Work to complete
Whenever the word "httpd" shows up in a line of the data, copy that line.

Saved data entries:

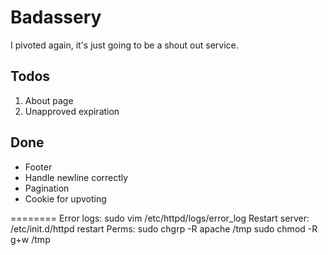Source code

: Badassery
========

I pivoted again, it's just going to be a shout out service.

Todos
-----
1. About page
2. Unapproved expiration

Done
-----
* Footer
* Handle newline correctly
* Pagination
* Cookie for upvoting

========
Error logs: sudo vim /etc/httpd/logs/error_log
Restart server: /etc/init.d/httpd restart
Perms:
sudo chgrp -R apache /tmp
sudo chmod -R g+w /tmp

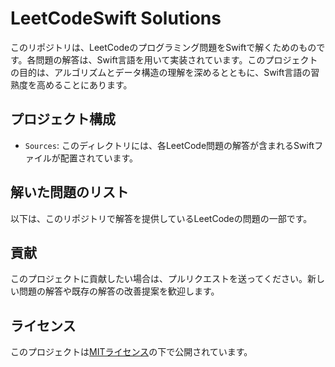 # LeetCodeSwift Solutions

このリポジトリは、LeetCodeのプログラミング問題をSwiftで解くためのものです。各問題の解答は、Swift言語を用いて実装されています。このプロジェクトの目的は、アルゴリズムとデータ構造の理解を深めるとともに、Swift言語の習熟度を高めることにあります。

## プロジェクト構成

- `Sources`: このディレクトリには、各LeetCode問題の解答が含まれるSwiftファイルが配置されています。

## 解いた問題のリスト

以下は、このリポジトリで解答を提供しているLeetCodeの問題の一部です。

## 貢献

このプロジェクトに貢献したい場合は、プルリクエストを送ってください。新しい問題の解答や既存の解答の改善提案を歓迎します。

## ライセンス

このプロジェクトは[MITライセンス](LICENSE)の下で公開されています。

The answer
Error logs: sudo vim /etc/httpd/logs/error_log
Restart server: /etc/init.d/httpd restart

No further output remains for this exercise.